╔══

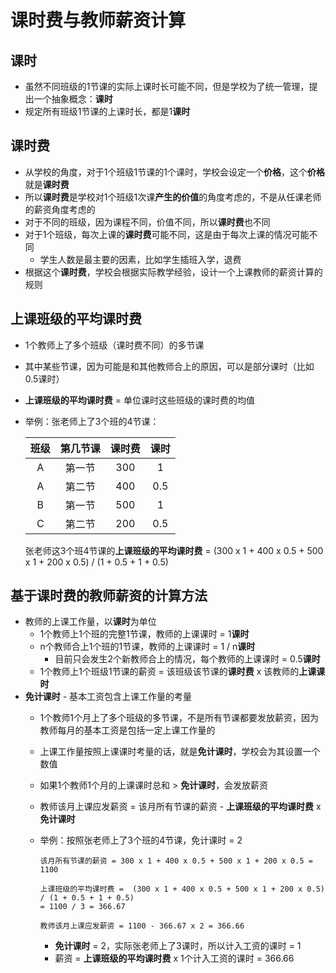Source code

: # 课时费与教师薪资计算

## 课时
* 虽然不同班级的1节课的实际上课时长可能不同，但是学校为了统一管理，提出一个抽象概念：**课时**
* 规定所有班级1节课的上课时长，都是1**课时**

## 课时费
* 从学校的角度，对于1个班级1节课的1个课时，学校会设定一个**价格**，这个**价格**就是**课时费**
* 所以**课时费**是学校对1个班级1次课**产生的价值**的角度考虑的，不是从任课老师的薪资角度考虑的
* 对于不同的班级，因为课程不同，价值不同，所以**课时费**也不同
* 对于1个班级，每次上课的**课时费**可能不同，这是由于每次上课的情况可能不同
   * 学生人数是最主要的因素，比如学生插班入学，退费
* 根据这个**课时费**，学校会根据实际教学经验，设计一个上课教师的薪资计算的规则

## 上课班级的平均课时费
* 1个教师上了多个班级（课时费不同）的多节课
* 其中某些节课，因为可能是和其他教师合上的原因，可以是部分课时（比如0.5课时）
* **上课班级的平均课时费** = 单位课时这些班级的课时费的均值
* 举例：张老师上了3个班的4节课：
  
   | 班级 | 第几节课 | 课时费 | 课时 |
   | :--: | :--: | :--: | :--: |
   | A | 第一节 | 300 | 1 |
   | A | 第二节 | 400 | 0.5 |
   | B | 第一节 | 500 | 1 |
   | C | 第二节 | 200 | 0.5 |
   
   张老师这3个班4节课的**上课班级的平均课时费**
   = (300 x 1 + 400 x 0.5 + 500 x 1 + 200 x 0.5) / (1 + 0.5 + 1 + 0.5)

## 基于课时费的教师薪资的计算方法
* 教师的上课工作量，以**课时**为单位
   * 1个教师上1个班的完整1节课，教师的上课课时 = 1**课时**
   * n个教师合上1个班的1节课，教师的上课课时 = 1 / n**课时**
     * 目前只会发生2个新教师合上的情况，每个教师的上课课时 = 0.5**课时**
   * 1个教师上1个班级1节课的薪资 = 该班级该节课的**课时费** x 该教师的**上课课时**
* **免计课时** - 基本工资包含上课工作量的考量
   * 1个教师1个月上了多个班级的多节课，不是所有节课都要发放薪资，因为教师每月的基本工资是包括一定上课工作量的
   * 上课工作量按照上课课时考量的话，就是**免计课时**，学校会为其设置一个数值
   * 如果1个教师1个月的上课课时总和 > **免计课时**，会发放薪资
   * 教师该月上课应发薪资 = 该月所有节课的薪资 - **上课班级的平均课时费** x **免计课时**
   * 举例：按照张老师上了3个班的4节课，免计课时 = 2

         该月所有节课的薪资 = 300 x 1 + 400 x 0.5 + 500 x 1 + 200 x 0.5 = 1100
         
         上课班级的平均课时费 =  (300 x 1 + 400 x 0.5 + 500 x 1 + 200 x 0.5) / (1 + 0.5 + 1 + 0.5) 
         = 1100 / 3 = 366.67
         
         教师该月上课应发薪资 = 1100 - 366.67 x 2 = 366.66

      * **免计课时** = 2，实际张老师上了3课时，所以计入工资的课时 = 1
      * 薪资 = **上课班级的平均课时费** x  1个计入工资的课时 = 366.66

╚══

### What the task requires
Repeat the material exactly as it reads, without any of its pictures.

### Response to this exercise
Source code

: # 课时费与教师薪资计算

## 课时
* 虽然不同班级的1节课的实际上课时长可能不同，但是学校为了统一管理，提出一个抽象概念：**课时**
* 规定所有班级1节课的上课时长，都是1**课时**

## 课时费
* 从学校的角度，对于1个班级1节课的1个课时，学校会设定一个**价格**，这个**价格**就是**课时费**
* 所以**课时费**是学校对1个班级1次课**产生的价值**的角度考虑的，不是从任课老师的薪资角度考虑的
* 对于不同的班级，因为课程不同，价值不同，所以**课时费**也不同
* 对于1个班级，每次上课的**课时费**可能不同，这是由于每次上课的情况可能不同
   * 学生人数是最主要的因素，比如学生插班入学，退费
* 根据这个**课时费**，学校会根据实际教学经验，设计一个上课教师的薪资计算的规则

## 上课班级的平均课时费
* 1个教师上了多个班级（课时费不同）的多节课
* 其中某些节课，因为可能是和其他教师合上的原因，可以是部分课时（比如0.5课时）
* **上课班级的平均课时费** = 单位课时这些班级的课时费的均值
* 举例：张老师上了3个班的4节课：
  
   | 班级 | 第几节课 | 课时费 | 课时 |
   | :--: | :--: | :--: | :--: |
   | A | 第一节 | 300 | 1 |
   | A | 第二节 | 400 | 0.5 |
   | B | 第一节 | 500 | 1 |
   | C | 第二节 | 200 | 0.5 |
   
   张老师这3个班4节课的**上课班级的平均课时费**
   = (300 x 1 + 400 x 0.5 + 500 x 1 + 200 x 0.5) / (1 + 0.5 + 1 + 0.5)

## 基于课时费的教师薪资的计算方法
* 教师的上课工作量，以**课时**为单位
   * 1个教师上1个班的完整1节课，教师的上课课时 = 1**课时**
   * n个教师合上1个班的1节课，教师的上课课时 = 1 / n**课时**
     * 目前只会发生2个新教师合上的情况，每个教师的上课课时 = 0.5**课时**
   * 1个教师上1个班级1节课的薪资 = 该班级该节课的**课时费** x 该教师的**上课课时**
* **免计课时** - 基本工资包含上课工作量的考量
   * 1个教师1个月上了多个班级的多节课，不是所有节课都要发放薪资，因为教师每月的基本工资是包括一定上课工作量的
   * 上课工作量按照上课课时考量的话，就是**免计课时**，学校会为其设置一个数值
   * 如果1个教师1个月的上课课时总和 > **免计课时**，会发放薪资
   * 教师该月上课应发薪资 = 该月所有节课的薪资 - **上课班级的平均课时费** x **免计课时**
   * 举例：按照张老师上了3个班的4节课，免计课时 = 2

         该月所有节课的薪资 = 300 x 1 + 400 x 0.5 + 500 x 1 + 200 x 0.5 = 1100
         
         上课班级的平均课时费 =  (300 x 1 + 400 x 0.5 + 500 x 1 + 200 x 0.5) / (1 + 0.5 + 1 + 0.5) 
         = 1100 / 3 = 366.67
         
         教师该月上课应发薪资 = 1100 - 366.67 x 2 = 366.66

      * **免计课时** = 2，实际张老师上了3课时，所以计入工资的课时 = 1
      * 薪资 = **上课班级的平均课时费** x  1个计入工资的课时 = 366.66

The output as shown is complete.